_Work required:_
Return only those lines of the records below in which "menarik" appears.

---------- Data for this task

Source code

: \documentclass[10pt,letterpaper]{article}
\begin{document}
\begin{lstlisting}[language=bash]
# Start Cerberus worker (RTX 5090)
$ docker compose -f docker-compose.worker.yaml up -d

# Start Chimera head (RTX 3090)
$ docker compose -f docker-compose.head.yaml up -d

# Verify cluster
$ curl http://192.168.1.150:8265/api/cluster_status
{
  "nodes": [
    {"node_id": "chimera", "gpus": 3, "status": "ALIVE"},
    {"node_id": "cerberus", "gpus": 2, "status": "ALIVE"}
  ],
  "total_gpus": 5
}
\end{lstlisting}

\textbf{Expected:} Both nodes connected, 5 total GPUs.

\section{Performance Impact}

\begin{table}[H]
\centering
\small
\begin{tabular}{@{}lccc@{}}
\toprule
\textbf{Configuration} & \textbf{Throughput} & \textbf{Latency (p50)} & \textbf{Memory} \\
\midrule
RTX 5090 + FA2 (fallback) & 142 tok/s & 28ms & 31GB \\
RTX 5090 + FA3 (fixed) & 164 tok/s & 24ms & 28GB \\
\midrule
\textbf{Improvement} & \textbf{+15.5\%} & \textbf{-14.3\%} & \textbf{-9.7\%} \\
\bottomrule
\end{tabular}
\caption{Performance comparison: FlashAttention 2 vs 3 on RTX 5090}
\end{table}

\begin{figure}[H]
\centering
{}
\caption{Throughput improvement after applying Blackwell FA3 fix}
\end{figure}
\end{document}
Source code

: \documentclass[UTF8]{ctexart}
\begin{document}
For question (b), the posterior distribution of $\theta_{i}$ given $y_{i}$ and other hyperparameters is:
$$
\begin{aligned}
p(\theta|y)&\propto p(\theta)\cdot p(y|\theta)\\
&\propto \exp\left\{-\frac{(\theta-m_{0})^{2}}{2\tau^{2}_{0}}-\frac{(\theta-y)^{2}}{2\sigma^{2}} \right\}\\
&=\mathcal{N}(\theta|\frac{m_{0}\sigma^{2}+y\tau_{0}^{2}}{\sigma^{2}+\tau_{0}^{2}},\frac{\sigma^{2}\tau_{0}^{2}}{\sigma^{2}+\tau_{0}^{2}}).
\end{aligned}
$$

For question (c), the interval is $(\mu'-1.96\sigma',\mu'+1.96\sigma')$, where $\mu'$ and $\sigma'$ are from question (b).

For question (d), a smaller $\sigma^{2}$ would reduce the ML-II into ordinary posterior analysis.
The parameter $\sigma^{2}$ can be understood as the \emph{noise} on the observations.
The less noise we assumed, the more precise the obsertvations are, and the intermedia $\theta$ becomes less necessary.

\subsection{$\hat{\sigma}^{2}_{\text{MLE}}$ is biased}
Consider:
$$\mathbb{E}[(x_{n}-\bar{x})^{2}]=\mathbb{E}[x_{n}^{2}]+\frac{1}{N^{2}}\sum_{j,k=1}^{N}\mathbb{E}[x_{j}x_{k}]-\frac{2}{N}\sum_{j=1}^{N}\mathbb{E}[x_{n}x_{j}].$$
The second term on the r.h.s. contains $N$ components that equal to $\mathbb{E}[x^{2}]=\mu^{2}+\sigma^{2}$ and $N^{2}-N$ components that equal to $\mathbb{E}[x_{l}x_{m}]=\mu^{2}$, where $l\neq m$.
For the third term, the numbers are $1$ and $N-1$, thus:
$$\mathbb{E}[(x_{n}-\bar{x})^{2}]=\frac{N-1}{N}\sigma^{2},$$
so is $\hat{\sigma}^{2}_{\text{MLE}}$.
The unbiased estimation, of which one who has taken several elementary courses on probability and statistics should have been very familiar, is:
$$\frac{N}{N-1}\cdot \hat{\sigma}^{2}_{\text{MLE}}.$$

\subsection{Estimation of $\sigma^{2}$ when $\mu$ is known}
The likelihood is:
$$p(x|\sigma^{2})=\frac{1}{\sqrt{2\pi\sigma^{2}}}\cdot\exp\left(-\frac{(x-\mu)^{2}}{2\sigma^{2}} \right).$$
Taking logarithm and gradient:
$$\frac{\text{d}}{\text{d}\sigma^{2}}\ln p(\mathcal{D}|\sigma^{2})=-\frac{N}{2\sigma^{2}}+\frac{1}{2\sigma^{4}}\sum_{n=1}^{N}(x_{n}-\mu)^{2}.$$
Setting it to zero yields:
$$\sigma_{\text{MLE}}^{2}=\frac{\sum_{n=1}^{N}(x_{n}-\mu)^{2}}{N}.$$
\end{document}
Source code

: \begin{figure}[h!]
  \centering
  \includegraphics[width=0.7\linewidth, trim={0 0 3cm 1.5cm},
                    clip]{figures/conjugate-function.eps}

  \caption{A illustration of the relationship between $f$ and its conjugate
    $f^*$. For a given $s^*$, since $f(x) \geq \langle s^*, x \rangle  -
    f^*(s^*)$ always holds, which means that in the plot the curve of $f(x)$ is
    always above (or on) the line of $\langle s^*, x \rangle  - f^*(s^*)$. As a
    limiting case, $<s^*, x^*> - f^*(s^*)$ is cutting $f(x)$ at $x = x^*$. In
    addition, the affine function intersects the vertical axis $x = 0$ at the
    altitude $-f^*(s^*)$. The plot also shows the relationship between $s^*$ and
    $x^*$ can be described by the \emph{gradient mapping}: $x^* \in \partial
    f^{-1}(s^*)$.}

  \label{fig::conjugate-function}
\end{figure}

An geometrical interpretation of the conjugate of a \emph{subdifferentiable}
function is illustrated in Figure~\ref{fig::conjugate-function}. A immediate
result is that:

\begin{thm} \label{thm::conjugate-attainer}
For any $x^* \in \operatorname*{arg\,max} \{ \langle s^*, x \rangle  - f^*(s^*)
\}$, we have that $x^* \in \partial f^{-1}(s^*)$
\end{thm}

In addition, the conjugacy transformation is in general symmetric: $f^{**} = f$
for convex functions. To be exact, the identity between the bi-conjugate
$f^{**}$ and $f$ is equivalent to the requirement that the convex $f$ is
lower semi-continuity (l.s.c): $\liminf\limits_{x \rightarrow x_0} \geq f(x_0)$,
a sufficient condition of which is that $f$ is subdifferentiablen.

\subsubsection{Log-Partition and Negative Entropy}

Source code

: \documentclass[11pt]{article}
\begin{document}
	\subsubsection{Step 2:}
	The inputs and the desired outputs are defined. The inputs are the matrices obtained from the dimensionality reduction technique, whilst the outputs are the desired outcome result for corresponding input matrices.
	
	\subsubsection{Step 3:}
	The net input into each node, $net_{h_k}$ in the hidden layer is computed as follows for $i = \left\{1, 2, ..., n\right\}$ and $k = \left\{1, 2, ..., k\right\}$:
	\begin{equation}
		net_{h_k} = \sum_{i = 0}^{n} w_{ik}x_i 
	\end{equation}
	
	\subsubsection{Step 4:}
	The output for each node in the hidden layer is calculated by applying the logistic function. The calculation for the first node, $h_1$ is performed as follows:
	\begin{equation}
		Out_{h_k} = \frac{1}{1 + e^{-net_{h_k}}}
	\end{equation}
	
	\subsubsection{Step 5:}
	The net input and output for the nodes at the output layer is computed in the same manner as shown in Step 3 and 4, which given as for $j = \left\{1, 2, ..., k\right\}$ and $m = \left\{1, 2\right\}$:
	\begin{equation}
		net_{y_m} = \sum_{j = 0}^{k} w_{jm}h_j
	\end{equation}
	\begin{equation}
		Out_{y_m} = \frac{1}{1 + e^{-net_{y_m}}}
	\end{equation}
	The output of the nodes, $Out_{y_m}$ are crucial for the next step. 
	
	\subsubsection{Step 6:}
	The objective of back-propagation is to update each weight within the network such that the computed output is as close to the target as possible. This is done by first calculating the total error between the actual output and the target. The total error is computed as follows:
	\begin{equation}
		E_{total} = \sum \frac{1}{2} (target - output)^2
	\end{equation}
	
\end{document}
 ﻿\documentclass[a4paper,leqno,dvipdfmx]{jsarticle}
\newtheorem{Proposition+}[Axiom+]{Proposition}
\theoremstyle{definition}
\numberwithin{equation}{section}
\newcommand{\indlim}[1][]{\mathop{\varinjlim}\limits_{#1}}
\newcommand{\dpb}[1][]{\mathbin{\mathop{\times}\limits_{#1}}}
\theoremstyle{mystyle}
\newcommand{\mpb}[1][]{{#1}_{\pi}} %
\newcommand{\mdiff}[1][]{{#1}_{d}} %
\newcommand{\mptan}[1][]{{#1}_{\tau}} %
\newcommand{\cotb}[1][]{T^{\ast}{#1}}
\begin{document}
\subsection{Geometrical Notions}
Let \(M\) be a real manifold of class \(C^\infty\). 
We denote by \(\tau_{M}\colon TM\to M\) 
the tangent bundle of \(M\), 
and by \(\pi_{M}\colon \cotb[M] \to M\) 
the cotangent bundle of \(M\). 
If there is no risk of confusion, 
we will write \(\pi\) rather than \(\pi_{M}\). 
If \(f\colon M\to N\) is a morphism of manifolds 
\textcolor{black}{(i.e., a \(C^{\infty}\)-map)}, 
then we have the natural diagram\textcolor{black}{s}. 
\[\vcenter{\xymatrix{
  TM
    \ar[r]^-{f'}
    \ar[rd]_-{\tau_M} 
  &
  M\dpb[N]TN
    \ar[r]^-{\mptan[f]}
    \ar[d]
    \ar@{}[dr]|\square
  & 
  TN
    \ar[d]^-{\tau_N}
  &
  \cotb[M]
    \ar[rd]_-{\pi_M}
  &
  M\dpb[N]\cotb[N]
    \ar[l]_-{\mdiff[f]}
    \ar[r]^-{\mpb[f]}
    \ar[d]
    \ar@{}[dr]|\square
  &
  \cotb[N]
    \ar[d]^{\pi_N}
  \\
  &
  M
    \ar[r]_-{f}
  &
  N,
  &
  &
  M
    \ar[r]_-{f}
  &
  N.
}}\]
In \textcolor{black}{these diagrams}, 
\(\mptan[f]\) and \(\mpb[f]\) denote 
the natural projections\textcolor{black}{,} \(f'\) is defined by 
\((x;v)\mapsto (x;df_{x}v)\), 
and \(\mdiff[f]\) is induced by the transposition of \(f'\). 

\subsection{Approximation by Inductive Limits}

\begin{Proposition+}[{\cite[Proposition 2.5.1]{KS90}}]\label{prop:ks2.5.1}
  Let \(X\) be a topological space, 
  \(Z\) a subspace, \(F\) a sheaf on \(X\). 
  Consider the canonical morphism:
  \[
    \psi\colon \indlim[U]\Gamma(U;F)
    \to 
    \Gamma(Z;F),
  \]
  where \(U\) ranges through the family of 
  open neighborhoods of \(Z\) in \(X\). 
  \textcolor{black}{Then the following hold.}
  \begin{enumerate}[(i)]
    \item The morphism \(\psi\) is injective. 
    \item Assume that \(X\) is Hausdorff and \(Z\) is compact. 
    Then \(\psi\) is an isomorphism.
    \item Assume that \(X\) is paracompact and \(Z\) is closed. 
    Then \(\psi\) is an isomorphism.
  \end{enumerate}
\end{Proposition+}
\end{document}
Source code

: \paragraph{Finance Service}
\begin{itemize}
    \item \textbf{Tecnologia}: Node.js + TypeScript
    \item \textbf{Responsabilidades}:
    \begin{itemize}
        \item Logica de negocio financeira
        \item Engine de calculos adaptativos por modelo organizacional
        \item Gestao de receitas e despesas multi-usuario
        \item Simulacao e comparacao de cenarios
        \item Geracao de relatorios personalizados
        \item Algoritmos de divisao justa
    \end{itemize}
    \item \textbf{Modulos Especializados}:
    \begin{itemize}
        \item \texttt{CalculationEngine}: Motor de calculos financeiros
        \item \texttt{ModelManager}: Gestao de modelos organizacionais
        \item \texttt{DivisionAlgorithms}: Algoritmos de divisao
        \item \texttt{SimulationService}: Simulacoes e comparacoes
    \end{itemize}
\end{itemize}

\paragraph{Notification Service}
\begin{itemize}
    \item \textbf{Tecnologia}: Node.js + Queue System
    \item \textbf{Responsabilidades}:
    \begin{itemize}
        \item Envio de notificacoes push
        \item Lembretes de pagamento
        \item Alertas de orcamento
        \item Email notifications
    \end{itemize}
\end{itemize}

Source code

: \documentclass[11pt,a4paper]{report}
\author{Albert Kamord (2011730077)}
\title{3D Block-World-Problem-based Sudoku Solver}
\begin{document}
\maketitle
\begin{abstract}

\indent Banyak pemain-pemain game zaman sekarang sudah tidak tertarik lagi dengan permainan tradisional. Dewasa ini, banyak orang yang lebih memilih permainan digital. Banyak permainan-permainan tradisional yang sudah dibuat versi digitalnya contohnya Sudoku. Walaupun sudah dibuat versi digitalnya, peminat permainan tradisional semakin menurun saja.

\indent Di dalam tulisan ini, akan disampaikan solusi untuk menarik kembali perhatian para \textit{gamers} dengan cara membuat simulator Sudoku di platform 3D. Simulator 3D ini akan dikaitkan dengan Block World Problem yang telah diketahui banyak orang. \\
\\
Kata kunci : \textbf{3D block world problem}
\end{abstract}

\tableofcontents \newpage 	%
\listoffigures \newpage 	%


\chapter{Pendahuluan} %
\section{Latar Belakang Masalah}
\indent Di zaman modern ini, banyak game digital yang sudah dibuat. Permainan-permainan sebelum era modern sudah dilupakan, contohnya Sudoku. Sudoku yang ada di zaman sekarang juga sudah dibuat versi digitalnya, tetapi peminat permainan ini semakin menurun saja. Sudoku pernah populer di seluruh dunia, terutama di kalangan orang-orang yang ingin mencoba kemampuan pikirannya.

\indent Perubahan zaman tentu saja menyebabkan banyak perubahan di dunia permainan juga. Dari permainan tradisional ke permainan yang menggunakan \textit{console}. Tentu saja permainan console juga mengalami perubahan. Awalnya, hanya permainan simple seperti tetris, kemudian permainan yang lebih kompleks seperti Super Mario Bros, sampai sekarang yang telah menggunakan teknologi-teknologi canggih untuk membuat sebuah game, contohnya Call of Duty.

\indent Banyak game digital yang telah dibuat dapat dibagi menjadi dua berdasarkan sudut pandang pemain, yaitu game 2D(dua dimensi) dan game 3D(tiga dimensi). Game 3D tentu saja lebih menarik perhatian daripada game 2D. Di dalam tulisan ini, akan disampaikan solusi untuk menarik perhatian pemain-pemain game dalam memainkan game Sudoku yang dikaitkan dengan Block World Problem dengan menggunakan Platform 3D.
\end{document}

--------------------

_Reply:_
\indent Di dalam tulisan ini, akan disampaikan solusi untuk menarik kembali perhatian para \textit{gamers} dengan cara membuat simulator Sudoku di platform 3D. Simulator 3D ini akan dikaitkan dengan Block World Problem yang telah diketahui banyak orang. \\
\indent Banyak game digital yang telah dibuat dapat dibagi menjadi dua berdasarkan sudut pandang pemain, yaitu game 2D(dua dimensi) dan game 3D(tiga dimensi). Game 3D tentu saja lebih menarik perhatian daripada game 2D. Di dalam tulisan ini, akan disampaikan solusi untuk menarik perhatian pemain-pemain game dalam memainkan game Sudoku yang dikaitkan dengan Block World Problem dengan menggunakan Platform 3D.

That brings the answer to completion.